Stored data entries:
┄┄┄┄┄┄
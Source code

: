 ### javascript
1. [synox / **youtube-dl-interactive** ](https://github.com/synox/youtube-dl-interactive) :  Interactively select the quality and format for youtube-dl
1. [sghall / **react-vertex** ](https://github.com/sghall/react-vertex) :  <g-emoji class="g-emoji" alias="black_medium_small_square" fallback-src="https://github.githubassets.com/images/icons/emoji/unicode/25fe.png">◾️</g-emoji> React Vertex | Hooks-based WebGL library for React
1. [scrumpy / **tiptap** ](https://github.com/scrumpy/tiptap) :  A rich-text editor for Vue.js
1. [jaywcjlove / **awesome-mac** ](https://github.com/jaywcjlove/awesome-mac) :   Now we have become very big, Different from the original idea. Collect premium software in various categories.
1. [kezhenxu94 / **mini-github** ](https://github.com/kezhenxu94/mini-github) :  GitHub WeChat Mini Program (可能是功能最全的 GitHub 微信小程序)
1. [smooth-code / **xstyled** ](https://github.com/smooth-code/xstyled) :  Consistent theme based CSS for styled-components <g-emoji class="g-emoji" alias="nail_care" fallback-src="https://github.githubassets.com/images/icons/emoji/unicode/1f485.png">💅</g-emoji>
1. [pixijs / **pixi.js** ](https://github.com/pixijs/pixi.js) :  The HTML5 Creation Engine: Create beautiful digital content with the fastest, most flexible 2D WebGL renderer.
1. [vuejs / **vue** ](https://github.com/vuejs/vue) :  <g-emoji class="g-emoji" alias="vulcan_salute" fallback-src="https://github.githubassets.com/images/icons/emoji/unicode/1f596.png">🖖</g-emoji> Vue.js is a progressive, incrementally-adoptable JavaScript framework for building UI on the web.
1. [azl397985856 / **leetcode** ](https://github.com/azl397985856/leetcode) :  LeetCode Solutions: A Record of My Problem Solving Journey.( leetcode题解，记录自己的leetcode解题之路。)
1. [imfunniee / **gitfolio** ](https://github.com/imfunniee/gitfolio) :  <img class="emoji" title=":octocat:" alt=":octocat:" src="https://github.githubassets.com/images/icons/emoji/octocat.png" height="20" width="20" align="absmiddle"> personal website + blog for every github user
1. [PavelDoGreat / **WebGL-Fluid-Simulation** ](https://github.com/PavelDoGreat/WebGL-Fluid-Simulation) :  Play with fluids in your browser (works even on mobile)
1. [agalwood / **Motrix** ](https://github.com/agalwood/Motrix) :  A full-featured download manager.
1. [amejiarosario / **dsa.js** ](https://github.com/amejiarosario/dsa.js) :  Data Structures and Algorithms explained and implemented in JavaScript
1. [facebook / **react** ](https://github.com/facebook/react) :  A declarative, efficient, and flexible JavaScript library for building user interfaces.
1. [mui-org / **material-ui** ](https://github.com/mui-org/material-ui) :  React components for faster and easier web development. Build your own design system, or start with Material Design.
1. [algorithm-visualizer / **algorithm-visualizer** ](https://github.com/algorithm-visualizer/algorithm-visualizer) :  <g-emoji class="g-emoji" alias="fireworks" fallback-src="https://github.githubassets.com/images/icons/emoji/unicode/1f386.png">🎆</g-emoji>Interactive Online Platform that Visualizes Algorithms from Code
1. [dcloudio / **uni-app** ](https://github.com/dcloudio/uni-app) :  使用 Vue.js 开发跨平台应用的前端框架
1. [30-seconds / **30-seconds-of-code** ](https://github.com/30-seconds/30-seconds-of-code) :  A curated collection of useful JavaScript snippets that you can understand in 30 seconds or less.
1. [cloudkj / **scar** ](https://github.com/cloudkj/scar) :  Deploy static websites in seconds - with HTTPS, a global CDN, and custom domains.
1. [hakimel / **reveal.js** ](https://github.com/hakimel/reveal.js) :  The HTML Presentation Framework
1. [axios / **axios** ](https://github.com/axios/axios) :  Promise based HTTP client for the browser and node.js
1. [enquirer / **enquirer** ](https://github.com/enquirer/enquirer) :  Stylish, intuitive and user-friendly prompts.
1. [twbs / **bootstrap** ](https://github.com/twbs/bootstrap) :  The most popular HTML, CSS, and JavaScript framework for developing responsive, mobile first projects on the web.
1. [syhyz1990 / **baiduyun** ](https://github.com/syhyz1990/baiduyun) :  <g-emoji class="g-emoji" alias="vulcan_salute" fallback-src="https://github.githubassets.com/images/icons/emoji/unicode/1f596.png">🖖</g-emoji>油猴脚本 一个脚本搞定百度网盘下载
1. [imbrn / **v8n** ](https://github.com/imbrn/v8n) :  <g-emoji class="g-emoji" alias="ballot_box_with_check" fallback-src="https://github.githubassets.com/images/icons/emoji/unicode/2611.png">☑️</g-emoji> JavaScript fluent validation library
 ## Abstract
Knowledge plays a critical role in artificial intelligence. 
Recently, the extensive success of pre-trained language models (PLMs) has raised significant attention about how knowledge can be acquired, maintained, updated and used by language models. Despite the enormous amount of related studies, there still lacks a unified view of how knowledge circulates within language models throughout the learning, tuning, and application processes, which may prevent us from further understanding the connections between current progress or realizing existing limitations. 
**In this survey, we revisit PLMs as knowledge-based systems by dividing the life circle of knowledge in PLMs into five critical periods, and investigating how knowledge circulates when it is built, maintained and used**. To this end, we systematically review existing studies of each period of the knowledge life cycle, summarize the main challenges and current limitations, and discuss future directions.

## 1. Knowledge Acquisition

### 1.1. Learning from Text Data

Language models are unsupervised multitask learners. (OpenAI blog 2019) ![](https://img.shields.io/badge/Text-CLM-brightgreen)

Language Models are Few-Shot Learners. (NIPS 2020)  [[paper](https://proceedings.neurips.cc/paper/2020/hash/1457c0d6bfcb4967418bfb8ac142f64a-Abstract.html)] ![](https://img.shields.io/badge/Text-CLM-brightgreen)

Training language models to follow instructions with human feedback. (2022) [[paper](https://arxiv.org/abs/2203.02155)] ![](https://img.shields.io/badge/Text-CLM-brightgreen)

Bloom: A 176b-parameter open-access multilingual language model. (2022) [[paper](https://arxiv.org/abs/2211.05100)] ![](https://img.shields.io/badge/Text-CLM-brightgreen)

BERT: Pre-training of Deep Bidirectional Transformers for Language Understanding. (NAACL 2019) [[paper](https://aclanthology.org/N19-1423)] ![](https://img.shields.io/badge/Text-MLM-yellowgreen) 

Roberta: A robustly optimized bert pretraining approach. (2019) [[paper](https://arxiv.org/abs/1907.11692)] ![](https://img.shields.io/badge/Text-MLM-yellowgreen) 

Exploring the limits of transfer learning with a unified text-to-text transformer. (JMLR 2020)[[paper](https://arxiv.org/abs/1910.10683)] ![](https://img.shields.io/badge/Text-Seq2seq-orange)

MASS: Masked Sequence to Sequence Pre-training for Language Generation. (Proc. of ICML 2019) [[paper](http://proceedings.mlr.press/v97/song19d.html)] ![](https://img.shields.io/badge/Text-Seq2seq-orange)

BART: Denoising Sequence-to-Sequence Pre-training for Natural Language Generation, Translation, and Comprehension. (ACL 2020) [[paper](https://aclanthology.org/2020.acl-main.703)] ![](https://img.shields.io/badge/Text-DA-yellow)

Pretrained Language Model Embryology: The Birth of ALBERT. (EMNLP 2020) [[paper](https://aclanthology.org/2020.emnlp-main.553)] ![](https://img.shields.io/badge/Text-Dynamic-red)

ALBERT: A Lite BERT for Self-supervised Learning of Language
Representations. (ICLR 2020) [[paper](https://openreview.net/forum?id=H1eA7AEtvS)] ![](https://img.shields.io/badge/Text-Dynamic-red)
┄┄┄┄┄┄
● YOUR TASK
Using the data above, reproduce exactly the lines from the line that contains "BERT: Pre-training of" through the line that contains "MASS: Masked Sequence", including both.

● WRITTEN RESPONSE
BERT: Pre-training of Deep Bidirectional Transformers for Language Understanding. (NAACL 2019) [[paper](https://aclanthology.org/N19-1423)] ![](https://img.shields.io/badge/Text-MLM-yellowgreen) 

Roberta: A robustly optimized bert pretraining approach. (2019) [[paper](https://arxiv.org/abs/1907.11692)] ![](https://img.shields.io/badge/Text-MLM-yellowgreen) 

Exploring the limits of transfer learning with a unified text-to-text transformer. (JMLR 2020)[[paper](https://arxiv.org/abs/1910.10683)] ![](https://img.shields.io/badge/Text-Seq2seq-orange)

MASS: Masked Sequence to Sequence Pre-training for Language Generation. (Proc. of ICML 2019) [[paper](http://proceedings.mlr.press/v97/song19d.html)] ![](https://img.shields.io/badge/Text-Seq2seq-orange)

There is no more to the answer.